Num 22 de outubro de há cem anos redondos, o Diário de Lisboa consagra uma coluna ao peixe “que está a apodrecer em Cezimbra e falta em Lisboa”. O título propaga o fedor de um problema de “transportes e subsistências” para que o antetítulo remete o leitor, embora com menor destaque do que aquele conferido, na mesma página, em duas largas colunas, à sorte do cão “Tejo”, “o amigo mais fiel que Sidónio Pais teve” e que subsistia com a trela da subscrição pública, nem sequer ladrando, enquanto passava a caravana da polémica a que não escapava a Sociedade Protectora dos Animais.
Regressemos à notícia de há cem anos redondos e precisos: “Há dois meses que Lisboa está sem peixe.

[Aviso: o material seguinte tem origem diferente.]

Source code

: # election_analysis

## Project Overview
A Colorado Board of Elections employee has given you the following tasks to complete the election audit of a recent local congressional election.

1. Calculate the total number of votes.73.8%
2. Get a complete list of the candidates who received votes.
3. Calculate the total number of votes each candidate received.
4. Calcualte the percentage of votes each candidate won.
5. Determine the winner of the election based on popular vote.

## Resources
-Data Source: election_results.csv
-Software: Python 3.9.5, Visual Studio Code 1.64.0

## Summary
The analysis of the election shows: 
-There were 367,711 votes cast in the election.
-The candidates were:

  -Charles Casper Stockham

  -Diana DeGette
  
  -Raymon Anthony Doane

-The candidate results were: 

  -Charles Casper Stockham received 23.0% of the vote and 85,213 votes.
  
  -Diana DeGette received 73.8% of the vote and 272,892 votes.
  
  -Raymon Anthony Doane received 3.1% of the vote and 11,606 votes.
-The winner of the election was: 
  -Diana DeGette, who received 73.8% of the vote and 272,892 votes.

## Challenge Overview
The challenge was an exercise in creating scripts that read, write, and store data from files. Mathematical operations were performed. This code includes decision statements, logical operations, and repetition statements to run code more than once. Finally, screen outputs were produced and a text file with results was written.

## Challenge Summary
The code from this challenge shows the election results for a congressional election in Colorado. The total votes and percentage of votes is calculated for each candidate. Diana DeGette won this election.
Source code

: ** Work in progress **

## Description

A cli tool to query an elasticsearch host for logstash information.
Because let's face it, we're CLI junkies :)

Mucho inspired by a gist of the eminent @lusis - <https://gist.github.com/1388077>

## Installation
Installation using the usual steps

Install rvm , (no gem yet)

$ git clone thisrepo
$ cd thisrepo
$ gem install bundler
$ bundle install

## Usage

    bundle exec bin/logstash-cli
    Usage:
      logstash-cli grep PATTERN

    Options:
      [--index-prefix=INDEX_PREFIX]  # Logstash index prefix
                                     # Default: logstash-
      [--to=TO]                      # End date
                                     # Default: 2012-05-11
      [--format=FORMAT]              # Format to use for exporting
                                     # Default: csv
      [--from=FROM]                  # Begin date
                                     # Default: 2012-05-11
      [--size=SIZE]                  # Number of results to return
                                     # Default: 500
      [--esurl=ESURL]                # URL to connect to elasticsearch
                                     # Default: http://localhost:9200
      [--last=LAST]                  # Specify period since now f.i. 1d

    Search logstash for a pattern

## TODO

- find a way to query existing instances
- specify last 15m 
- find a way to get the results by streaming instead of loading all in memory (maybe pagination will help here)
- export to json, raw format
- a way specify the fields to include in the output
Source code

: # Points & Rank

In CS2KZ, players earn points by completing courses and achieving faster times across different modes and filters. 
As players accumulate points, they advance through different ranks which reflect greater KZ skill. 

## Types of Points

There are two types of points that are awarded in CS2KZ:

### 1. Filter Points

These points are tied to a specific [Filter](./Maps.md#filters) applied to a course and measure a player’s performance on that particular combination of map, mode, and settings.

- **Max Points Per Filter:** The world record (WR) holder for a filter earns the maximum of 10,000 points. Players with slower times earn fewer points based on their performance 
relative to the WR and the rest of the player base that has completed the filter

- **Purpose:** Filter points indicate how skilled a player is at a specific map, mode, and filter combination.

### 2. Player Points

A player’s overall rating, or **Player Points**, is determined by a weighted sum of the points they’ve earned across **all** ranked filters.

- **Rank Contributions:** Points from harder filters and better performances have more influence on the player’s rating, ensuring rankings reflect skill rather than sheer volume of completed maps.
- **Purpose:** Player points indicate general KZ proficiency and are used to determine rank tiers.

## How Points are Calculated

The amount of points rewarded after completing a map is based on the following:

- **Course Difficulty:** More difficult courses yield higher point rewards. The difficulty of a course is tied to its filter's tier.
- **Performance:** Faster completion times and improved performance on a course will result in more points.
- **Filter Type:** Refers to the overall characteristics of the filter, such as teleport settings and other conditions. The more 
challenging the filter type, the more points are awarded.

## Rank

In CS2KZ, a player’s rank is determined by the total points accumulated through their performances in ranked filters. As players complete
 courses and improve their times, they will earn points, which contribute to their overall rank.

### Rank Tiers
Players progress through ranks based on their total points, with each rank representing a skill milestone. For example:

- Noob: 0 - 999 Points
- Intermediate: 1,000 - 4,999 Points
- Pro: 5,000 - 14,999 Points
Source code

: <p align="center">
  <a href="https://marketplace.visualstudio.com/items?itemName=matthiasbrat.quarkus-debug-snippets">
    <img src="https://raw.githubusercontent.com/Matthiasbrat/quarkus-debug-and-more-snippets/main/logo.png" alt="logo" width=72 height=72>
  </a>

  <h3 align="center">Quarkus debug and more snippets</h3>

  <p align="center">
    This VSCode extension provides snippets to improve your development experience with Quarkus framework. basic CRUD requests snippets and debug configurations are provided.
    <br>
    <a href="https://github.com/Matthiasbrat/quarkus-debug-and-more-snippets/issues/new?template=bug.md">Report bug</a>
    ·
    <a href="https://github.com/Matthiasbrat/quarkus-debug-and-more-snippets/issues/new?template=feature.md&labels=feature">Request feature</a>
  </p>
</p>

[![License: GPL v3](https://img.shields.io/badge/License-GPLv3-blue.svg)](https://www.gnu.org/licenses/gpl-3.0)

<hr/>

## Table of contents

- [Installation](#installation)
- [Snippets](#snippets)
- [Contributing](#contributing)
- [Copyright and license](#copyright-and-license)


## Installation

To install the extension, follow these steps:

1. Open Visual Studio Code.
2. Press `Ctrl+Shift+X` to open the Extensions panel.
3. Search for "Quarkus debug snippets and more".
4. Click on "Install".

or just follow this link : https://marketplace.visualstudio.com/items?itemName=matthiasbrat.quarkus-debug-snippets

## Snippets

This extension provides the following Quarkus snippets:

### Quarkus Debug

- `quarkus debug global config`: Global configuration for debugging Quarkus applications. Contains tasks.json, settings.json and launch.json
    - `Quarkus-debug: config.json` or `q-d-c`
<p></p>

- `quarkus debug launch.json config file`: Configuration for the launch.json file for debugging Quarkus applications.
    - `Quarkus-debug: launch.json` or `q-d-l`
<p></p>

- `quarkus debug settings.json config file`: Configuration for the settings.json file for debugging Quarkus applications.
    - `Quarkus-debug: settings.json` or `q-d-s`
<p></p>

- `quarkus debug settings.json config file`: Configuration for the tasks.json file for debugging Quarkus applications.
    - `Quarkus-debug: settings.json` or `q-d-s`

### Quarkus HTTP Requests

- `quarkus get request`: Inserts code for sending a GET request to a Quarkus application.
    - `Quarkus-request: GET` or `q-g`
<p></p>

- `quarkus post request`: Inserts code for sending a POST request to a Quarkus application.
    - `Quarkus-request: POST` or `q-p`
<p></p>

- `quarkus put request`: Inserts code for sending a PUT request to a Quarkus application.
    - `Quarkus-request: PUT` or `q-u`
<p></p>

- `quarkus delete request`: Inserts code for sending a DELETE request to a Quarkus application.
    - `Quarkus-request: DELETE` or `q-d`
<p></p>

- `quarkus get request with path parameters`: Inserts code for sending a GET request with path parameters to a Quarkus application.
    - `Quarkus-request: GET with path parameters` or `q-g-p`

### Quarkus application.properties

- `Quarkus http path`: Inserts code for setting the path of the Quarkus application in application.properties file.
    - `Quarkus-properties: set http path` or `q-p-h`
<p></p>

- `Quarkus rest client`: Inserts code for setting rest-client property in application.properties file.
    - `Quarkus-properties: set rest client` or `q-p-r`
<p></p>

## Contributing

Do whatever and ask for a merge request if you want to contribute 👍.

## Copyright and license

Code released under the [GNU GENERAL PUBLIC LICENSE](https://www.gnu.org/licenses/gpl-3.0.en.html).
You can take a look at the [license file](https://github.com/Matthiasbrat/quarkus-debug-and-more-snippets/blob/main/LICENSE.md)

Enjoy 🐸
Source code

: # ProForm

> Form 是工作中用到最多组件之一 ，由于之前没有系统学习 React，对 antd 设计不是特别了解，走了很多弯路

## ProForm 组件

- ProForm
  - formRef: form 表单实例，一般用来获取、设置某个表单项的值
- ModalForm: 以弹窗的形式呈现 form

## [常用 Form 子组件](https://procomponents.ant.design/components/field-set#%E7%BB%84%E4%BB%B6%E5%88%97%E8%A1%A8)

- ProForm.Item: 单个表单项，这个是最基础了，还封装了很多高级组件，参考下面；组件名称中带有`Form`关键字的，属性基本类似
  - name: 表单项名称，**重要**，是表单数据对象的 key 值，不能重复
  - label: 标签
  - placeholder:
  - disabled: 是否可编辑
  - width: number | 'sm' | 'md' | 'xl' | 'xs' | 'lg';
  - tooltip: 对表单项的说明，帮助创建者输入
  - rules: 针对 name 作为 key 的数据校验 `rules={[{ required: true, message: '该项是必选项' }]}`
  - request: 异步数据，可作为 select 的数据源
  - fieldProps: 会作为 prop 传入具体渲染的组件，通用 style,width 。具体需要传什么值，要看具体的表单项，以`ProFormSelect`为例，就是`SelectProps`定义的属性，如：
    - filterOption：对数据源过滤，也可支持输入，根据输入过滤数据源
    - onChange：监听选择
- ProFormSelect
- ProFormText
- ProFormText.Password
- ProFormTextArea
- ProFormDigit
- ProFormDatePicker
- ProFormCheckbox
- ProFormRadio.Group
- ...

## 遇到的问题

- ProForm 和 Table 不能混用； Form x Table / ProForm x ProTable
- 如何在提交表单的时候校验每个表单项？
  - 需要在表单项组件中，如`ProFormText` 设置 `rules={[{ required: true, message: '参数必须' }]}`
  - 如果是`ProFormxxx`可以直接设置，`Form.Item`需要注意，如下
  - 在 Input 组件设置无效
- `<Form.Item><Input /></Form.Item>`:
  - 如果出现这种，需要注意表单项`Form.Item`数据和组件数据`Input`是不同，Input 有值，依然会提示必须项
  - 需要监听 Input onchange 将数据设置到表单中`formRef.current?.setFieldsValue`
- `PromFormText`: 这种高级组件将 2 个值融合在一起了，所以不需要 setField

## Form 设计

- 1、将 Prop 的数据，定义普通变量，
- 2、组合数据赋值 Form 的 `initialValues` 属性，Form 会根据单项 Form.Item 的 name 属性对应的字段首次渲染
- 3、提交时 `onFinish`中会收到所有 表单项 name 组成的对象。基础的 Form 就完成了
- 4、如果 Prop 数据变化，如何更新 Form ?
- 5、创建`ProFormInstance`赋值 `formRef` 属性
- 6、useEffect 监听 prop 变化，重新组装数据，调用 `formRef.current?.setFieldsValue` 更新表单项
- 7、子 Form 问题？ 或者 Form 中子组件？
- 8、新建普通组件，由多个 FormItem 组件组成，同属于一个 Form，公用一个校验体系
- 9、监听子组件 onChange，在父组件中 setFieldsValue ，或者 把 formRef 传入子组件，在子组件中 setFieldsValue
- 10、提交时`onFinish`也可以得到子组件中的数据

E o pouco que aparece na Ribeira, vindo de Cezimbra, é vendido por um preço fabuloso. Anteontem”, detalha o repórter, vimos vender pescada a 25$00 o quilo, goraz a 15$00 e dois pargos por 150$00”.
Não tenho, e creio que os ouvintes também não, nesta voraz míngua de euros no bolso, uma razoável tabela de equivalência de preços à mão. Mas seria cometimento apenas acessível a mais do que remediados esportular por dois pargos 150$00, nesse outubro de 1924.
Que diz mais a notícia? Prossegue com o que o articulista considera “o mais curioso de tudo isto”. Passo a ler: “O mais curioso de tudo isto é que, em Cezimbra, a abundância de peixe é tal que os armadores o vendem para adubo de terras por falta de transportes para o enviarem para Lisboa”.
O repórter cuida de saber o que pretendem os “capitães de pesca, que se encontram em greve”. E porque falta o peixe. A resposta aponta o dedo aos armadores e ao comissário dos Abastecimentos. E que reclamam os pescadores? Resposta obtida: “Nós reclamamos um por cento sobre o meio por cento que já temos no produto líquido da venda do peixe”.
Que mudou neste século no quadro que a notícia descreve? Passou a haver câmaras frigoríficas, o peixe já não apodrece a não ser por más práticas que caiam na alçada da ASAE.
Quanto ao mais, os pescadores da barca bela não precisam de ler o Garrett para identificarem as novas sereias, o seu canto lúgubre. Eles partilham com o freguês da Ribeira ou do Livramento a posta do rabo de um lance em que ganham sempre os intermediários.
Outra coisa mudou, contudo, nestes cem anos: Sesimbra já não se escreve com cê e zê, mas com dois esses, ora essa.
Cuidemos, pois, da bolsa e da ortografia.
A quanto está o pargo, esta manhã? E o goraz?